Yes, this is about living with a relatively healthy set of circumstances. Please, go along with me for the sake of the argument.
*****
Getting older isn't as much fun when you start out old.
Kindergarten graduation was last week, the fifth grade's is next week. Giblet and FlapJilly have their own similar celebrations the first week of June. Between then and now there are a variety of high school and college people touching various parts of my circle who will be moving on to bigger and better things.
The youngest ones can hardly wait to move on. FIRST GRADE were the loudest words in their graduation song. They get to go up the stairs they've passed on their way to the kinder classrooms all year long. They are losing teeth and turning 6 and they couldn't be more eager to share both those facts with one and all.
The fifth graders crow about their height as they deal with the uncertainty of the future. They're facing a new space and new rules where they won't be the big kids anymore. Pile that on top of puberty and just thinking about it makes me glad that I don't have to be twelve years old any more.
High school to college, college to real life - the parental safety net and familiar surroundings and the illusion that you have power over most things in your life all come into question. Along with that comes more agency, more choice, more decisions of consequence.
Then there's all of adulthood. If you make it through without major damage, there's a brief moment where things are just fine. You know where you've been and where you are and, perhaps, where you're going.
And one day you wake up and you're old. Not older, but old. The obituary pages are filled with people born in your decade, or worse, the decade before that.
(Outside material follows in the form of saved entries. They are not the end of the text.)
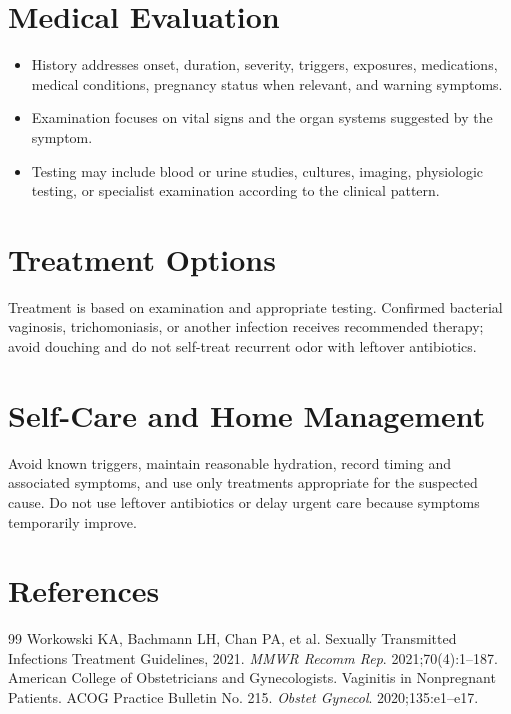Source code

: \section*{Medical Evaluation}
\begin{itemize}
  \item History addresses onset, duration, severity, triggers, exposures, medications, medical conditions, pregnancy status when relevant, and warning symptoms.
  \item Examination focuses on vital signs and the organ systems suggested by the symptom.
  \item Testing may include blood or urine studies, cultures, imaging, physiologic testing, or specialist examination according to the clinical pattern.
\end{itemize}

\section*{Treatment Options}
Treatment is based on examination and appropriate testing. Confirmed bacterial vaginosis, trichomoniasis, or another infection receives recommended therapy; avoid douching and do not self-treat recurrent odor with leftover antibiotics.

\section*{Self-Care and Home Management}
Avoid known triggers, maintain reasonable hydration, record timing and associated symptoms, and use only treatments appropriate for the suspected cause. Do not use leftover antibiotics or delay urgent care because symptoms temporarily improve.

\section*{References}
\begin{thebibliography}{99}
 Workowski KA, Bachmann LH, Chan PA, et al. Sexually Transmitted Infections Treatment Guidelines, 2021. \textit{MMWR Recomm Rep}. 2021;70(4):1--187.
 American College of Obstetricians and Gynecologists. Vaginitis in Nonpregnant Patients. ACOG Practice Bulletin No. 215. \textit{Obstet Gynecol}. 2020;135:e1--e17.
\end{thebibliography}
The aches and pains are less easily assuaged. The music is discordant and the cultural references on SNL are incomprehensible.
The world is moving on, as it should. It just seems to be moving a little faster these days, on a train that I am running to catch.
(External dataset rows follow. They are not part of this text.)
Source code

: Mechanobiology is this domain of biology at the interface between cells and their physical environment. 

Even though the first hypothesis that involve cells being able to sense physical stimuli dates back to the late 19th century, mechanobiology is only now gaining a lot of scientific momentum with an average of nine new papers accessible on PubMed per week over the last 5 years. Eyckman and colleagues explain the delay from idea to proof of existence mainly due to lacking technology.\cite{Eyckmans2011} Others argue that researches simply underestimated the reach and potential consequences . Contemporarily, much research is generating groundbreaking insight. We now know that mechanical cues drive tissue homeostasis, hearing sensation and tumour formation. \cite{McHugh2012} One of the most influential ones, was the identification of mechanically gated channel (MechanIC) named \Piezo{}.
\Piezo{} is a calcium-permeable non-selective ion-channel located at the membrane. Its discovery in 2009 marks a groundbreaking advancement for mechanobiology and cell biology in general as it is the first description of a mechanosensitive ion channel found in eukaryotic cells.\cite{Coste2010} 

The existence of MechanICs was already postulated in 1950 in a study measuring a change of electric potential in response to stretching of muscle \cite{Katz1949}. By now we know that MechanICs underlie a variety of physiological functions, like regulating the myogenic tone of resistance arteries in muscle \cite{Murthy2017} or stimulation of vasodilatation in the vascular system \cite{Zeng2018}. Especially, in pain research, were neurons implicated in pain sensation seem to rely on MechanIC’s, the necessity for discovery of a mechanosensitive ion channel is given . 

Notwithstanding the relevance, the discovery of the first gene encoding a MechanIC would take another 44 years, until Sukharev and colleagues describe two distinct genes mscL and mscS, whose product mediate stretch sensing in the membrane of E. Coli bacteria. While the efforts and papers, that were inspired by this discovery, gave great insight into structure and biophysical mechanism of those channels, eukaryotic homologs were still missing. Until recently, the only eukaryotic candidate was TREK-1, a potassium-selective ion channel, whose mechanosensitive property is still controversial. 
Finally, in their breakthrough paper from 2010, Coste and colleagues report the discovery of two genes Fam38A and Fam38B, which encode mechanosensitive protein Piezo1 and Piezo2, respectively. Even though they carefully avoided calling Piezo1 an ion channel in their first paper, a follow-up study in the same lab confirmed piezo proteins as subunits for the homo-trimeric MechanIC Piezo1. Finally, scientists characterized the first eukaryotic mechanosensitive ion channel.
And I don't run that fast any more.
That's the story of the photo change in the header. The pink peony had outlived its welcome. I'm feeling more sunset than bursting with life. I'm fit and mostly healthy and those in the know tell me that my end is nowhere in sight. But there's more behind me than ahead of me, like the sun in the photo.
Dr. K says there's no such thing as a bad photo of a sunset; he's totally correct. While this isn't the most colorful sunset, it looks like I feel.
Up there in the clouds' underbelly, still bright but less intense, a smaller but still vibrant ball of energy exists, casting a light beyond itself, still useful even if diminished.
For right now, in the youth of old age, that feels about right.
Yes, the sunset years. I turned 80 last summer. I am officially old, no longer in the "youth of old age", and I am feeling it.
ReplyDeleteI was an elementary school teacher for much of my life, and I recognize the stages you have so eloquently described here. I wouldn't want to go back in time, but I do wish so many of my parts weren't falling apart.
We have a List of Approved Body Parts about which we can complain. Anything else? "Sorry, it's not on the list".
ReplyDeleteAs long as you're alert and involved, you're in the middle age of old age. ... and crones are some of my favorite people!